> [Saved entries]:
-----

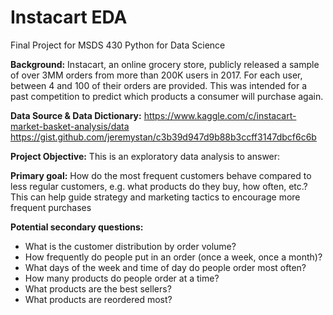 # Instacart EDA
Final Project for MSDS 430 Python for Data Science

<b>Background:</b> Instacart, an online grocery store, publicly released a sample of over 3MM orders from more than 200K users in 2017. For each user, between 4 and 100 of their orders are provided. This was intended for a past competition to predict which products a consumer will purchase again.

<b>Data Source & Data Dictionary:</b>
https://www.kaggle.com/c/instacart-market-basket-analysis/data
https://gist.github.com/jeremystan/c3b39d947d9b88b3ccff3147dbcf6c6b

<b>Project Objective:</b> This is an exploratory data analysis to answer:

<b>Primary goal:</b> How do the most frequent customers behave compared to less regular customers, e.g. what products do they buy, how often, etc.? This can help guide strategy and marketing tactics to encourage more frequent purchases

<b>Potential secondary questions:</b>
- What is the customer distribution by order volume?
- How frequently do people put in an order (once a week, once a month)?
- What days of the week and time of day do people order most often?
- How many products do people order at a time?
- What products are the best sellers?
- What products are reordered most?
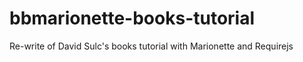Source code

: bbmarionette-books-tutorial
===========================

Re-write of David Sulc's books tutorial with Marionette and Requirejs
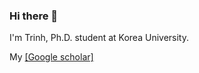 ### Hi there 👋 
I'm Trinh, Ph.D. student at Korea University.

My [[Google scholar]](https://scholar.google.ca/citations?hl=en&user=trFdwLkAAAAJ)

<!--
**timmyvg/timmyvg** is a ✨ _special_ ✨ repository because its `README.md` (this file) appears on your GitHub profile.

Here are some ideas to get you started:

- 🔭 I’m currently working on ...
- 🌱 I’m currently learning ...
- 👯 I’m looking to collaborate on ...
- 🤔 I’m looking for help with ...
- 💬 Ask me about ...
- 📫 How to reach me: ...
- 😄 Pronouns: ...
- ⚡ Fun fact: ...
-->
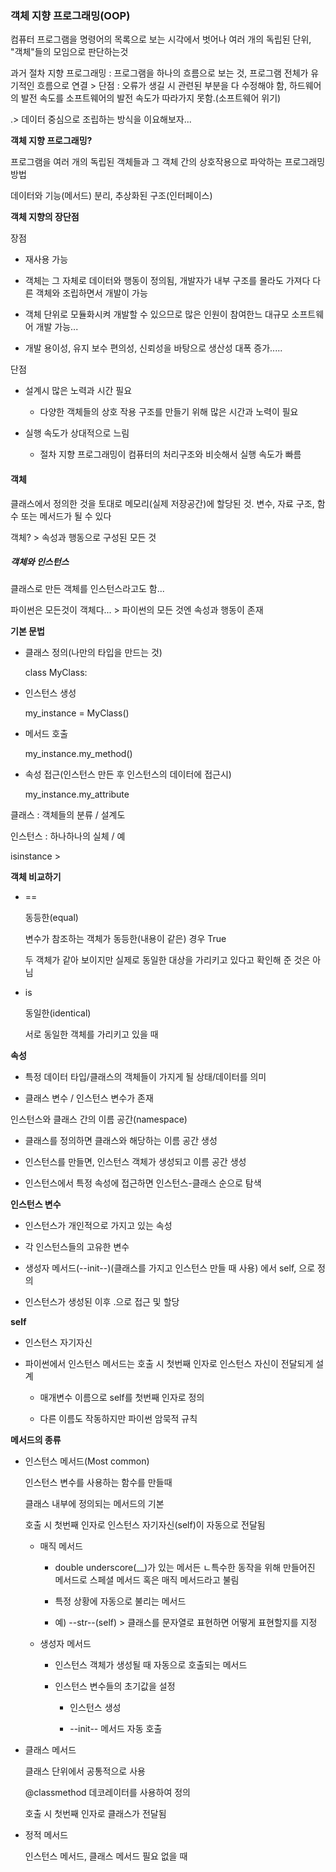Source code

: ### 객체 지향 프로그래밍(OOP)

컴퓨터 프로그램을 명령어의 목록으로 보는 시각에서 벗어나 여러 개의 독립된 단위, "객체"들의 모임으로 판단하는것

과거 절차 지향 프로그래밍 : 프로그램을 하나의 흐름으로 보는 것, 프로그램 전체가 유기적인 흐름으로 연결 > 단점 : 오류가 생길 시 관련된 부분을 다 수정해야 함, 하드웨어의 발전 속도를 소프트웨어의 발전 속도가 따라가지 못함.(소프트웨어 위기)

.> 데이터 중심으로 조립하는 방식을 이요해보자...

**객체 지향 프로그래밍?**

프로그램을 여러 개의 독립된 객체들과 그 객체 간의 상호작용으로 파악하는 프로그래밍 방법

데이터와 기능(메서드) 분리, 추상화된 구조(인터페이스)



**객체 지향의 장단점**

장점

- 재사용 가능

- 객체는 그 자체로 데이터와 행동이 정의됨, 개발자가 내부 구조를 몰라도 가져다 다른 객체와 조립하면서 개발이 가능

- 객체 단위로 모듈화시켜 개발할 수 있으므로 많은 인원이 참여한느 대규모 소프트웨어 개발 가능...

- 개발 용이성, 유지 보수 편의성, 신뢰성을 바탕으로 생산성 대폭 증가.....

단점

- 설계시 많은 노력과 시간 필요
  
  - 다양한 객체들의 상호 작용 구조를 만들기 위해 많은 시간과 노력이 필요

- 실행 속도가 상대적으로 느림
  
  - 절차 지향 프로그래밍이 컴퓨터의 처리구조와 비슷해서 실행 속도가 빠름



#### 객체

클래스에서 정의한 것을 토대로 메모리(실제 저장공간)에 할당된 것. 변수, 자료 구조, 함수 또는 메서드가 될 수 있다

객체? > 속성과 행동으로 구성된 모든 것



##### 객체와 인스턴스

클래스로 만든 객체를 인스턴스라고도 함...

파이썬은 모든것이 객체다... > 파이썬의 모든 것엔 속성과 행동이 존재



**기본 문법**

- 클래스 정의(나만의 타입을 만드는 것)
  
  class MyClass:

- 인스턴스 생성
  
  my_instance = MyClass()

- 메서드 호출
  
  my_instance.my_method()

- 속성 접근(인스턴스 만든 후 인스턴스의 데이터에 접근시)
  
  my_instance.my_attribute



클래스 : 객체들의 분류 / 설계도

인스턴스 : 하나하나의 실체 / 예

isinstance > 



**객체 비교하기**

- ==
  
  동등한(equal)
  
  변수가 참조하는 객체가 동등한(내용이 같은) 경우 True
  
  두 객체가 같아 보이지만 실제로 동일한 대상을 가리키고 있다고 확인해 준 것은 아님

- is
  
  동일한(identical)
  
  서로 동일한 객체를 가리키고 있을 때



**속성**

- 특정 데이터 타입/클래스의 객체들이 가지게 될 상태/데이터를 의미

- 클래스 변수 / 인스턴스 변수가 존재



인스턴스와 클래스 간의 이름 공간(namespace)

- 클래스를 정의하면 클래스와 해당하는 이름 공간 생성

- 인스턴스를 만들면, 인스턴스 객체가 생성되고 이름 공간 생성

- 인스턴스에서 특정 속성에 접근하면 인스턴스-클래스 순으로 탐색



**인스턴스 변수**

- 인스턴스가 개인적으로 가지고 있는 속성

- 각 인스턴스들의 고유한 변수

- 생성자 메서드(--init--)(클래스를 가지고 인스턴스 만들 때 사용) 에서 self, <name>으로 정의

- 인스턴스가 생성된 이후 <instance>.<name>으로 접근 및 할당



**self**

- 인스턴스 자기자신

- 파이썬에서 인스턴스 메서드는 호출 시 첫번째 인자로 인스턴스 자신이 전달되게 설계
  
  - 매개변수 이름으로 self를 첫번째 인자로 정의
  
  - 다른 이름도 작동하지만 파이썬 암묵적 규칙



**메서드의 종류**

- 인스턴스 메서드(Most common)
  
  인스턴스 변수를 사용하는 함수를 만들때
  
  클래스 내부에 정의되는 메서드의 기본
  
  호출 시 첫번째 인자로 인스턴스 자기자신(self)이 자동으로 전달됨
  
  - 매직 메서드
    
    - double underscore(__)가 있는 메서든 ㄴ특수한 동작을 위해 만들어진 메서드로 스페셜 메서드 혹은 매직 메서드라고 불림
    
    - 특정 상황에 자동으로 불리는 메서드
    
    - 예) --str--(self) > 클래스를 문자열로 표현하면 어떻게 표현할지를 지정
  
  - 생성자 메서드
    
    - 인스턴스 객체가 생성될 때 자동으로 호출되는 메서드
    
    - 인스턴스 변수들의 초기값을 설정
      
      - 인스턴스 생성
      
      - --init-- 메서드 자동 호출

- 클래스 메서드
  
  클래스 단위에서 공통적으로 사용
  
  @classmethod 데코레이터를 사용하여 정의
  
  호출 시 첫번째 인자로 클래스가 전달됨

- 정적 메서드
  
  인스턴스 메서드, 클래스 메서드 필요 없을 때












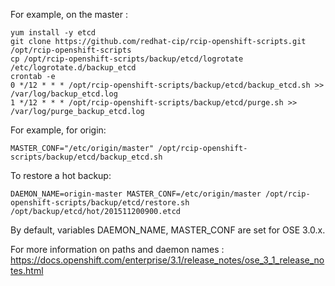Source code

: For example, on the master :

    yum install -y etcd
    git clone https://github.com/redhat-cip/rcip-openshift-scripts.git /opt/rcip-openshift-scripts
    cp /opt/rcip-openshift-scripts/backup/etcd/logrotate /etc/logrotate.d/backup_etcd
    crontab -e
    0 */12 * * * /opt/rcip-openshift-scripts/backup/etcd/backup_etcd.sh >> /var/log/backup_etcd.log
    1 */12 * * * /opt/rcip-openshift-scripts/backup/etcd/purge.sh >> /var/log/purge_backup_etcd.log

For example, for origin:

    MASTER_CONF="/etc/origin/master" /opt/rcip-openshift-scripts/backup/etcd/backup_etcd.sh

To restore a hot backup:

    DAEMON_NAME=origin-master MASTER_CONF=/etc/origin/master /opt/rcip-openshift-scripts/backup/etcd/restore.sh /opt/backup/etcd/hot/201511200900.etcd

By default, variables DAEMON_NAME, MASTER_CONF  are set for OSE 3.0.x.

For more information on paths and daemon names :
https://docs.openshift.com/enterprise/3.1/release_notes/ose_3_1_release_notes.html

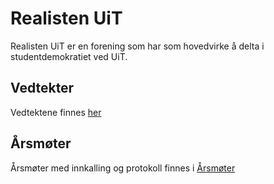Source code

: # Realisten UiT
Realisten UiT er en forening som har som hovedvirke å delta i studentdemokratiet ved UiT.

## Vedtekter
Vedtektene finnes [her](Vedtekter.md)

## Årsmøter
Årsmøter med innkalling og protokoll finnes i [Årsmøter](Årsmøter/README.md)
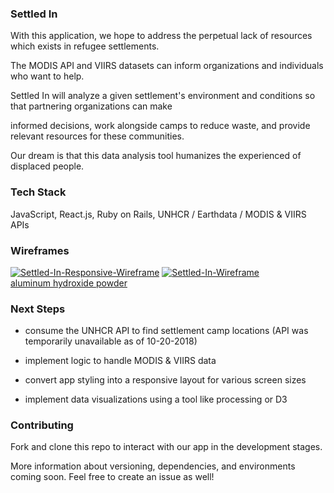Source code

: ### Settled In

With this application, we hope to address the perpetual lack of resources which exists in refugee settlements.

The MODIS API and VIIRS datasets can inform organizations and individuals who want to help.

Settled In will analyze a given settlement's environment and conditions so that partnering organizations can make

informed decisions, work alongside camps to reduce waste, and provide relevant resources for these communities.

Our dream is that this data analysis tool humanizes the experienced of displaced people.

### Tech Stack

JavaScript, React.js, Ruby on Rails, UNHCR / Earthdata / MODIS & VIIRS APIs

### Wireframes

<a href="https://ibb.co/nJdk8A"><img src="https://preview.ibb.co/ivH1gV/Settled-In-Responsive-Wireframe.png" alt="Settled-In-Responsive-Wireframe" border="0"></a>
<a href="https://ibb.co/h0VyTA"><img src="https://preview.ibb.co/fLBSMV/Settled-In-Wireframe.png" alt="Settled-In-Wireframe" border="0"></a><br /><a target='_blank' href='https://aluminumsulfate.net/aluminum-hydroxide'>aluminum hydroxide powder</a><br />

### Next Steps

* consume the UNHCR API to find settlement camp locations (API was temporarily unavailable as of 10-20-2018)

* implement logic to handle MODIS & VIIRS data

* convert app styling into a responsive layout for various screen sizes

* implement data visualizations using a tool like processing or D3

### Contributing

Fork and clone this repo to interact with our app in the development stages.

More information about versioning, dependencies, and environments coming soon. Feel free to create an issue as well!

-----

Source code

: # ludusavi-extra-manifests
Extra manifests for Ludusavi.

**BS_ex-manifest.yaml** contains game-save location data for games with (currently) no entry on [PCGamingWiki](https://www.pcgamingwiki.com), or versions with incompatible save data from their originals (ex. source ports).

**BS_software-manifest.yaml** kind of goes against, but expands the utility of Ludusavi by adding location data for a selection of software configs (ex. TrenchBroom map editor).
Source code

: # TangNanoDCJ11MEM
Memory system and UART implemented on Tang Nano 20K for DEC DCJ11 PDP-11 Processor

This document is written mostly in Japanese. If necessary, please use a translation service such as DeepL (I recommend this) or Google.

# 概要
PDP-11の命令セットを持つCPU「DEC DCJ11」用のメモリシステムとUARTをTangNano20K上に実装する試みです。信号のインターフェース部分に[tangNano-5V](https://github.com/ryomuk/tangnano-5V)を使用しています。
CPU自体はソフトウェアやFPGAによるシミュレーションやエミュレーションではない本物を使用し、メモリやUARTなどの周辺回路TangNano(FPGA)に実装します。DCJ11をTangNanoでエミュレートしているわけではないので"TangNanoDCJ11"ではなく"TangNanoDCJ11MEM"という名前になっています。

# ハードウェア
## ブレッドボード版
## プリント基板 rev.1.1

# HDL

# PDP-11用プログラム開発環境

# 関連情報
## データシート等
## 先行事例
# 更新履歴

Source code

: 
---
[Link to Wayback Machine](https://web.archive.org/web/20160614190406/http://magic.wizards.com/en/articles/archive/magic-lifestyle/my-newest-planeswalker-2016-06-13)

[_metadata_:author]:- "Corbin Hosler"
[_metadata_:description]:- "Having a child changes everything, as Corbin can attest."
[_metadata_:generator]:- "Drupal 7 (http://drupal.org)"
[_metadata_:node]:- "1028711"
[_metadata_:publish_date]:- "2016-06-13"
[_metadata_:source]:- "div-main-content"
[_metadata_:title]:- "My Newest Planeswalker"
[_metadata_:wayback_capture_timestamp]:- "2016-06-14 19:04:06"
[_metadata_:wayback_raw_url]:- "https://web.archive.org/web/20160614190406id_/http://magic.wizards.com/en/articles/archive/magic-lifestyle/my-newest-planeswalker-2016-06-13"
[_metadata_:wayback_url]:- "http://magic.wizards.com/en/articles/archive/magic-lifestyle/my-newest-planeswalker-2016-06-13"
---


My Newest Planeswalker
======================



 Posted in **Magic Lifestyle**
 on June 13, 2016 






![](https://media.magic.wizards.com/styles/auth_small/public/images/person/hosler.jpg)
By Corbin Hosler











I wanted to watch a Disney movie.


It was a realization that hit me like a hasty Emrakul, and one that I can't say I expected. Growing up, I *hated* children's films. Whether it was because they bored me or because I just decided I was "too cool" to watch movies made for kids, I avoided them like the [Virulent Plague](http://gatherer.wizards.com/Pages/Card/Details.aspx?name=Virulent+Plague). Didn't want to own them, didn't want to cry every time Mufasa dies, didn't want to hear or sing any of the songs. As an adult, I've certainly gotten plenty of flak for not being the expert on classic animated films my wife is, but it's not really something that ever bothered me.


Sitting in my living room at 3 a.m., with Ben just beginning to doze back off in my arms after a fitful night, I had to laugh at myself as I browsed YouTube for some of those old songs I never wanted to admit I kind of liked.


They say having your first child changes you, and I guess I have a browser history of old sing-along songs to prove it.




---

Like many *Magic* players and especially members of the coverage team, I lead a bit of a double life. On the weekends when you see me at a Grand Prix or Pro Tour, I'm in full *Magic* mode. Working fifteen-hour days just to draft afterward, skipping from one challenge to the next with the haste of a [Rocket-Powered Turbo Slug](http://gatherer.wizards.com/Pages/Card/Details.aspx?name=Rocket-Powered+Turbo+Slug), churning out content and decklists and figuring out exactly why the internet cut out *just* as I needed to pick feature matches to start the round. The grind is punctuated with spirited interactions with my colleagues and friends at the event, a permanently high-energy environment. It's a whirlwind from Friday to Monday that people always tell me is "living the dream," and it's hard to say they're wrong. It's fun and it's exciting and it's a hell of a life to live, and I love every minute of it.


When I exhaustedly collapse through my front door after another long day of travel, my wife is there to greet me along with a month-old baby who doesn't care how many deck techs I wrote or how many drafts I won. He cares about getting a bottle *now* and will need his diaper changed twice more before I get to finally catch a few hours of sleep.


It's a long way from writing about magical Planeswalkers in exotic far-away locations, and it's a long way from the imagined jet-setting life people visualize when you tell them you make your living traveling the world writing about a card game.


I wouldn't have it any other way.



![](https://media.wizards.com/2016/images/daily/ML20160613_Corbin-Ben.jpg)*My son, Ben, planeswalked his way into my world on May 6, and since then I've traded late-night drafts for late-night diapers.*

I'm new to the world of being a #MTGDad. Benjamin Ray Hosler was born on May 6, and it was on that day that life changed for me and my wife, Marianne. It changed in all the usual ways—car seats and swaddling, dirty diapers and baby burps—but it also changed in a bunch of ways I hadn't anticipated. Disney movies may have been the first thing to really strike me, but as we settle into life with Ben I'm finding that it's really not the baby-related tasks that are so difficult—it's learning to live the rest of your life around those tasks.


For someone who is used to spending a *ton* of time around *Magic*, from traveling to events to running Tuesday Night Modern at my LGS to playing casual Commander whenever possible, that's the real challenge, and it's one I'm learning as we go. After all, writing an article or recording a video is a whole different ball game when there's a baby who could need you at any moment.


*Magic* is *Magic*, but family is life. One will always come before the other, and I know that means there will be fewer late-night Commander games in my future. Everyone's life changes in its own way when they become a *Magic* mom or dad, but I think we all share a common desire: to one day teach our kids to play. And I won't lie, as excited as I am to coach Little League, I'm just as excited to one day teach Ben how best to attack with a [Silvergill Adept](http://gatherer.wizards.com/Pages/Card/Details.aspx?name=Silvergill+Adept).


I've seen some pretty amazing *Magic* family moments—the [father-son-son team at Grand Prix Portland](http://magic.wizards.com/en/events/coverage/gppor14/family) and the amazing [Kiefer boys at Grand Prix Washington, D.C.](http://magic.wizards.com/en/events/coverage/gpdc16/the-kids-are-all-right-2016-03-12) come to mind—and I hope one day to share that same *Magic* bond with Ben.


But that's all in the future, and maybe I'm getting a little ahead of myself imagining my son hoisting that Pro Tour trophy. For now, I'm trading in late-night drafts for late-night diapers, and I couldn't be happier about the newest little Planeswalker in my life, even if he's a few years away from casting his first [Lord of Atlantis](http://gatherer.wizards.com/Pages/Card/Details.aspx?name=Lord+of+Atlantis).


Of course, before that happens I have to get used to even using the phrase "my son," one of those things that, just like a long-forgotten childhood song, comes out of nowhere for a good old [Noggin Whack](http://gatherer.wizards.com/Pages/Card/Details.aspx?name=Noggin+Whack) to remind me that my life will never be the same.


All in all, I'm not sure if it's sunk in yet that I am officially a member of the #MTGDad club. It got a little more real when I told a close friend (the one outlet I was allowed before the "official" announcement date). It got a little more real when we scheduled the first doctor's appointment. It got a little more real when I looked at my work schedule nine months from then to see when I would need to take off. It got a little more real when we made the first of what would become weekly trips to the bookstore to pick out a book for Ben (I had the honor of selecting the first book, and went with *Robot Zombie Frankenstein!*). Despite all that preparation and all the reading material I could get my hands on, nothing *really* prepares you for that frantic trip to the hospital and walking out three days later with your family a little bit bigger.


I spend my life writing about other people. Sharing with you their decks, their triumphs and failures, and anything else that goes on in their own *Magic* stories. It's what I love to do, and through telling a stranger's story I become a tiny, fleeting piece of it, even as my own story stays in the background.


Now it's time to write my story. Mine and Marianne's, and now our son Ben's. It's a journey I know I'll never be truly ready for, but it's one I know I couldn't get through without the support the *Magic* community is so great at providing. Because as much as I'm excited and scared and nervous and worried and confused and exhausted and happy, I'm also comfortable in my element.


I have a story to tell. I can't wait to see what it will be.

-----

> [Work to be completed]: Your copy should hold the lines from the one with "# Instacart EDA" up to and including the one with "<b>Project Objective:</b> This", exactly as in the data above, and no pictures.

> [Exercise response]:
 # Instacart EDA
Final Project for MSDS 430 Python for Data Science

<b>Background:</b> Instacart, an online grocery store, publicly released a sample of over 3MM orders from more than 200K users in 2017. For each user, between 4 and 100 of their orders are provided. This was intended for a past competition to predict which products a consumer will purchase again.

<b>Data Source & Data Dictionary:</b>
https://www.kaggle.com/c/instacart-market-basket-analysis/data
https://gist.github.com/jeremystan/c3b39d947d9b88b3ccff3147dbcf6c6b

<b>Project Objective:</b> This is an exploratory data analysis to answer:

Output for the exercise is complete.